RECORDS FOR THIS EXERCISE Start Marker

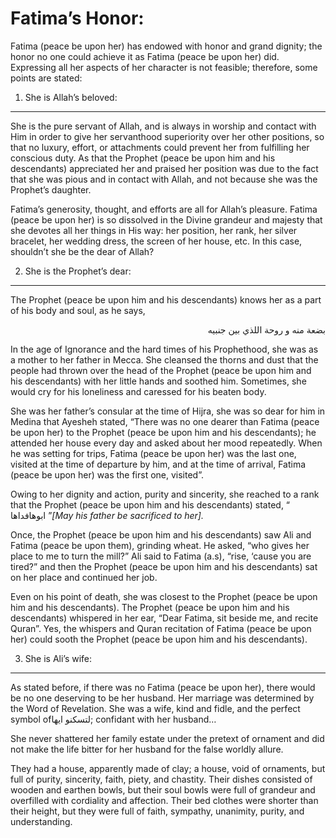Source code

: Fatima’s Honor:
===============

Fatima (peace be upon her) has endowed with honor and grand dignity; the
honor no one could achieve it as Fatima (peace be upon her) did.
Expressing all her aspects of her character is not feasible; therefore,
some points are stated:

1. She is Allah’s beloved:
--------------------------

She is the pure servant of Allah, and is always in worship and contact
with Him in order to give her servanthood superiority over her other
positions, so that no luxury, effort, or attachments could prevent her
from fulfilling her conscious duty. As that the Prophet (peace be upon
him and his descendants) appreciated her and praised her position was
due to the fact that she was pious and in contact with Allah, and not
because she was the Prophet’s daughter.

Fatima’s generosity, thought, and efforts are all for Allah’s pleasure.
Fatima (peace be upon her) is so dissolved in the Divine grandeur and
majesty that she devotes all her things in His way: her position, her
rank, her silver bracelet, her wedding dress, the screen of her house,
etc. In this case, shouldn’t she be the dear of Allah?

2. She is the Prophet’s dear:
-----------------------------

The Prophet (peace be upon him and his descendants) knows her as a part
of his body and soul, as he says,

<p dir="rtl">
بضعة منه و روحة اللذي بين جنبيه
</p>

In the age of Ignorance and the hard times of his Prophethood, she was
as a mother to her father in Mecca. She cleansed the thorns and dust
that the people had thrown over the head of the Prophet (peace be upon
him and his descendants) with her little hands and soothed him.
Sometimes, she would cry for his loneliness and caressed for his beaten
body.

She was her father’s consular at the time of Hijra, she was so dear for
him in Medina that Ayesheh stated, “There was no one dearer than Fatima
(peace be upon her) to the Prophet (peace be upon him and his
descendants); he attended her house every day and asked about her mood
repeatedly. When he was setting for trips, Fatima (peace be upon her)
was the last one, visited at the time of departure by him, and at the
time of arrival, Fatima (peace be upon her) was the first one, visited”.

Owing to her dignity and action, purity and sincerity, she reached to a
rank that the Prophet (peace be upon him and his descendants) stated, “
ابوهافداها ”*[May his father be sacrificed to her].*

Once, the Prophet (peace be upon him and his descendants) saw Ali and
Fatima (peace be upon them), grinding wheat. He asked, “who gives her
place to me to turn the mill?” Ali said to Fatima (a.s), “rise, ‘cause
you are tired?” and then the Prophet (peace be upon him and his
descendants) sat on her place and continued her job.

Even on his point of death, she was closest to the Prophet (peace be
upon him and his descendants). The Prophet (peace be upon him and his
descendants) whispered in her ear, “Dear Fatima, sit beside me, and
recite Quran”. Yes, the whispers and Quran recitation of Fatima (peace
be upon her) could sooth the Prophet (peace be upon him and his
descendants).

3. She is Ali’s wife:
---------------------

As stated before, if there was no Fatima (peace be upon her), there
would be no one deserving to be her husband. Her marriage was determined
by the Word of Revelation. She was a wife, kind and fidle, and the
perfect symbol ofلتسكنو ايها; confidant with her husband…

She never shattered her family estate under the pretext of ornament and
did not make the life bitter for her husband for the false worldly
allure.

They had a house, apparently made of clay; a house, void of ornaments,
but full of purity, sincerity, faith, piety, and chastity. Their dishes
consisted of wooden and earthen bowls, but their soul bowls were full of
grandeur and overfilled with cordiality and affection. Their bed clothes
were shorter than their height, but they were full of faith, sympathy,
unanimity, purity, and understanding.


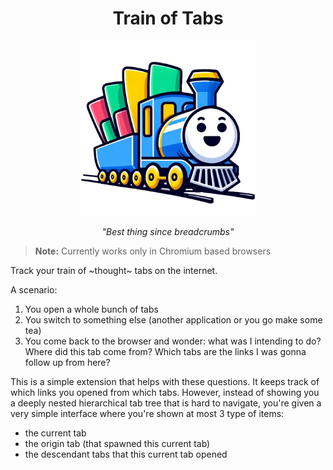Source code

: <div align="center">

<h1>Train of Tabs</h1>

<img height="280" src="./assets/cover_no_bg.png" alt="a smiling train carrying browser tabs"/>

<p><i>"Best thing since breadcrumbs"</i></p>

</div>

> **Note:**
> Currently works only in Chromium based browsers

Track your train of ~thought~ tabs on the internet.

A scenario:
1. You open a whole bunch of tabs
2. You switch to something else (another application or you go make some tea)
3. You come back to the browser and wonder: what was I intending to do? Where did this tab come from? Which tabs are the links I was gonna follow up from here?

This is a simple extension that helps with these questions. It keeps track of which links you opened from which tabs. However, instead of showing you a deeply nested hierarchical tab tree that is hard to navigate, you're given a very simple interface where you're shown at most 3 type of items:
- the current tab
- the origin tab (that spawned this current tab)
- the descendant tabs that this current tab opened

RECORDS FOR THIS EXERCISE End Marker

Look over the material above and report each line holding "purity".

ANSWER TO THIS PROBLEM:
Owing to her dignity and action, purity and sincerity, she reached to a
but full of purity, sincerity, faith, piety, and chastity. Their dishes
unanimity, purity, and understanding.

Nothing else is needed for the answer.